DOCKING STUDY OF METHYL HESPERIDIN AS NUCLEOSIDE REVERSE TRANSCRIPTASE INHIBITOR

Objective: This study aims to analyze the methyl hesperidin physicochemical properties related to solubility and permeability, and the affinity of methyl hesperidin against reverse transcriptase HIV-1 activity as a competitive substrate.Methods: This research was conducted using the computerized method, ChemOffice 15.0, to predict ligand physicochemical properties related to solubility and permeability, and Autodock Vina with Autodock Tools program to analyze ligand-receptor affinity.Results: The analysis result of physicochemical properties of hesperidin and methyl hesperidin is respectively 300,27 g/Mol, 1,78, and 314,29 g/Mol, 2,04. The docking result shows that the binding energy of hesperidin, methyl hesperidin and zidovudine with receptor are respectively-8,0,-8,8 and-9,3 kcal/Mol.
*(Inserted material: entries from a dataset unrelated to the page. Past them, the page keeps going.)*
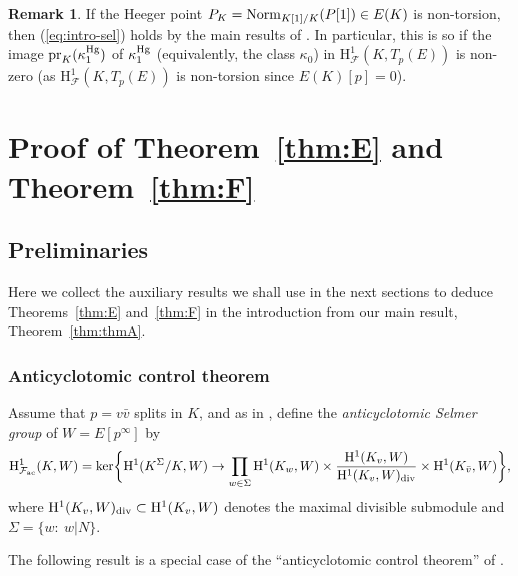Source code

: \documentclass[10pt]{amsart}
\numberwithin{equation}{section}
\theoremstyle{definition}
\newtheorem{remark}[theorem]{Remark}
\theoremstyle{remark}
\newcommand{\Fcal}{\mathcal{F}}
\newcommand{\rH}{\mathrm{H}}
\newcommand{\CF}{\mathcal{F}}
\begin{document}
\begin{remark}\label{rmk:hyp-sel}
If the Heeger point $P_K = {\rm Norm}_{K[1]/K}(P[1])\in E(K)$ is non-torsion, then
{\rm (\ref{eq:intro-sel})} holds by the main results of \cite{kolyvagin-mw-sha}.
In particular, this is so if the image ${\rm pr}_K(\kappa_1^{\rm Hg})$ of $\kappa_1^{\rm Hg}$ 
(equivalently, the class $\kappa_0$) in $\rH^1_{\CF}(K,T_p(E))$ is non-zero 
(as $\rH^1_{\CF}(K,T_p(E))$ is non-torsion since $E(K)[p]= 0$). 
\end{remark}

\section{Proof of Theorem~\ref{thm:E} and Theorem~\ref{thm:F}}
\label{sec:EF}

\subsection{Preliminaries}

Here we collect the auxiliary results we shall use in the next  sections to deduce Theorems~\ref{thm:E} and~\ref{thm:F} in the introduction from our main result, Theorem~\ref{thm:thmA}.

\subsubsection{Anticyclotomic control theorem}

Assume that $p=v\bar{v}$ splits in $K$, and as in \cite[\S{2.2.3}]{jsw}, define the \emph{anticyclotomic Selmer group} of $W=E[p^\infty]$ by
\[
\rH^1_{\Fcal_{\rm ac}}(K,W)={\rm ker}\biggl\{
\rH^1(K^\Sigma/K,W)\rightarrow\prod_{w\in \Sigma}\rH^1(K_w,W)\times\frac{\rH^1(K_v,W)}{\rH^1(K_v,W)_{\rm div}}\times\rH^1(K_{\bar{v}},W)\biggr\},
\]
where $\rH^1(K_v,W)_{\rm div}\subset\rH^1(K_v,W)$ denotes the maximal divisible submodule and $\Sigma=\{w: \ w\vert N\}$. 

The following result is a special case of the ``anticyclotomic control theorem'' of \cite[\S{3}]{jsw}.
\end{document}
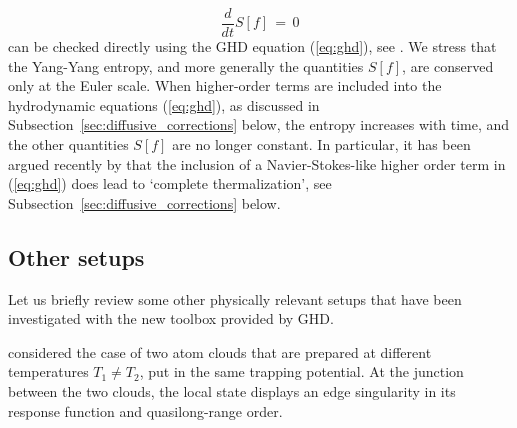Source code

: \documentclass[onecolumn,amsfonts,showpacs,superscriptaddress]{revtex4-1}
\begin{document}
\begin{equation}
    \frac{d}{dt} S[f] \, = \, 0
\end{equation}
can be checked directly using the GHD equation (\ref{eq:ghd}), see \citep{caux2019hydrodynamics}. We stress that the Yang-Yang entropy, and more generally the quantities $S[f]$, are conserved only at the Euler scale. When higher-order terms are included into the hydrodynamic equations (\ref{eq:ghd}), as discussed in Subsection~\ref{sec:diffusive_corrections} below, the entropy increases with time, and the other quantities $S[f]$ are no longer constant. In particular, it has been argued recently by \citep{bastianello_thermalization_2020} that the inclusion of a Navier-Stokes-like higher order term in (\ref{eq:ghd}) does lead to `complete thermalization', see Subsection~\ref{sec:diffusive_corrections} below.



\subsection{Other setups}
\label{subsec:other_setups}
Let us briefly review some other physically relevant setups that have been investigated with the new toolbox provided by GHD. 

\cite{de2018edge} considered the case of two atom clouds that are prepared at different temperatures $T_1 \neq T_2$, put in the same trapping potential. At the junction between the two clouds, the local state displays an edge singularity in its response function and quasilong-range order.
\end{document}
The type of interactions between receptor and hesperidin is van der Waals and phi-phi staked, methyl hesperidin are van der Waals, hydrogen bond, phi-sigma, and phi-phi stacked, and zidovudine is an attractive charge, hydrogen bond, and phi-sigma.Conclusion: Methyl hesperidin has good solubility and permeability, and has affinity with the receptor, a substrate of reverse transcriptase HIV-1.